(DATA FOR PROCESSING)

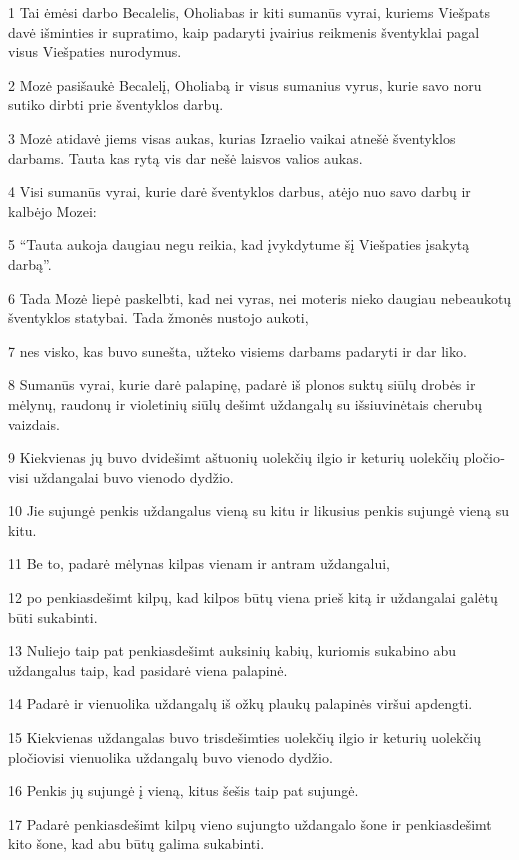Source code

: \par 1 Tai ėmėsi darbo Becalelis, Oholiabas ir kiti sumanūs vyrai, kuriems Viešpats davė išminties ir supratimo, kaip padaryti įvairius reikmenis šventyklai pagal visus Viešpaties nurodymus. 
\par 2 Mozė pasišaukė Becalelį, Oholiabą ir visus sumanius vyrus, kurie savo noru sutiko dirbti prie šventyklos darbų. 
\par 3 Mozė atidavė jiems visas aukas, kurias Izraelio vaikai atnešė šventyklos darbams. Tauta kas rytą vis dar nešė laisvos valios aukas. 
\par 4 Visi sumanūs vyrai, kurie darė šventyklos darbus, atėjo nuo savo darbų ir kalbėjo Mozei: 
\par 5 “Tauta aukoja daugiau negu reikia, kad įvykdytume šį Viešpaties įsakytą darbą”. 
\par 6 Tada Mozė liepė paskelbti, kad nei vyras, nei moteris nieko daugiau nebeaukotų šventyklos statybai. Tada žmonės nustojo aukoti, 
\par 7 nes visko, kas buvo sunešta, užteko visiems darbams padaryti ir dar liko. 
\par 8 Sumanūs vyrai, kurie darė palapinę, padarė iš plonos suktų siūlų drobės ir mėlynų, raudonų ir violetinių siūlų dešimt uždangalų su išsiuvinėtais cherubų vaizdais. 
\par 9 Kiekvienas jų buvo dvidešimt aštuonių uolekčių ilgio ir keturių uolekčių pločio­visi uždangalai buvo vienodo dydžio. 
\par 10 Jie sujungė penkis uždangalus vieną su kitu ir likusius penkis sujungė vieną su kitu. 
\par 11 Be to, padarė mėlynas kilpas vienam ir antram uždangalui, 
\par 12 po penkiasdešimt kilpų, kad kilpos būtų viena prieš kitą ir uždangalai galėtų būti sukabinti. 
\par 13 Nuliejo taip pat penkiasdešimt auksinių kabių, kuriomis sukabino abu uždangalus taip, kad pasidarė viena palapinė. 
\par 14 Padarė ir vienuolika uždangalų iš ožkų plaukų palapinės viršui apdengti. 
\par 15 Kiekvienas uždangalas buvo trisdešimties uolekčių ilgio ir keturių uolekčių pločio­visi vienuolika uždangalų buvo vienodo dydžio. 
\par 16 Penkis jų sujungė į vieną, kitus šešis taip pat sujungė. 
\par 17 Padarė penkiasdešimt kilpų vieno sujungto uždangalo šone ir penkiasdešimt kito šone, kad abu būtų galima sukabinti.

(End DATA FOR PROCESSING)

Return each record above as it stands. Pictures stay out.

Source code

: \par 1 Tai ėmėsi darbo Becalelis, Oholiabas ir kiti sumanūs vyrai, kuriems Viešpats davė išminties ir supratimo, kaip padaryti įvairius reikmenis šventyklai pagal visus Viešpaties nurodymus. 
\par 2 Mozė pasišaukė Becalelį, Oholiabą ir visus sumanius vyrus, kurie savo noru sutiko dirbti prie šventyklos darbų. 
\par 3 Mozė atidavė jiems visas aukas, kurias Izraelio vaikai atnešė šventyklos darbams. Tauta kas rytą vis dar nešė laisvos valios aukas. 
\par 4 Visi sumanūs vyrai, kurie darė šventyklos darbus, atėjo nuo savo darbų ir kalbėjo Mozei: 
\par 5 “Tauta aukoja daugiau negu reikia, kad įvykdytume šį Viešpaties įsakytą darbą”. 
\par 6 Tada Mozė liepė paskelbti, kad nei vyras, nei moteris nieko daugiau nebeaukotų šventyklos statybai. Tada žmonės nustojo aukoti, 
\par 7 nes visko, kas buvo sunešta, užteko visiems darbams padaryti ir dar liko. 
\par 8 Sumanūs vyrai, kurie darė palapinę, padarė iš plonos suktų siūlų drobės ir mėlynų, raudonų ir violetinių siūlų dešimt uždangalų su išsiuvinėtais cherubų vaizdais. 
\par 9 Kiekvienas jų buvo dvidešimt aštuonių uolekčių ilgio ir keturių uolekčių pločio­visi uždangalai buvo vienodo dydžio. 
\par 10 Jie sujungė penkis uždangalus vieną su kitu ir likusius penkis sujungė vieną su kitu. 
\par 11 Be to, padarė mėlynas kilpas vienam ir antram uždangalui, 
\par 12 po penkiasdešimt kilpų, kad kilpos būtų viena prieš kitą ir uždangalai galėtų būti sukabinti. 
\par 13 Nuliejo taip pat penkiasdešimt auksinių kabių, kuriomis sukabino abu uždangalus taip, kad pasidarė viena palapinė. 
\par 14 Padarė ir vienuolika uždangalų iš ožkų plaukų palapinės viršui apdengti. 
\par 15 Kiekvienas uždangalas buvo trisdešimties uolekčių ilgio ir keturių uolekčių pločio­visi vienuolika uždangalų buvo vienodo dydžio. 
\par 16 Penkis jų sujungė į vieną, kitus šešis taip pat sujungė. 
\par 17 Padarė penkiasdešimt kilpų vieno sujungto uždangalo šone ir penkiasdešimt kito šone, kad abu būtų galima sukabinti.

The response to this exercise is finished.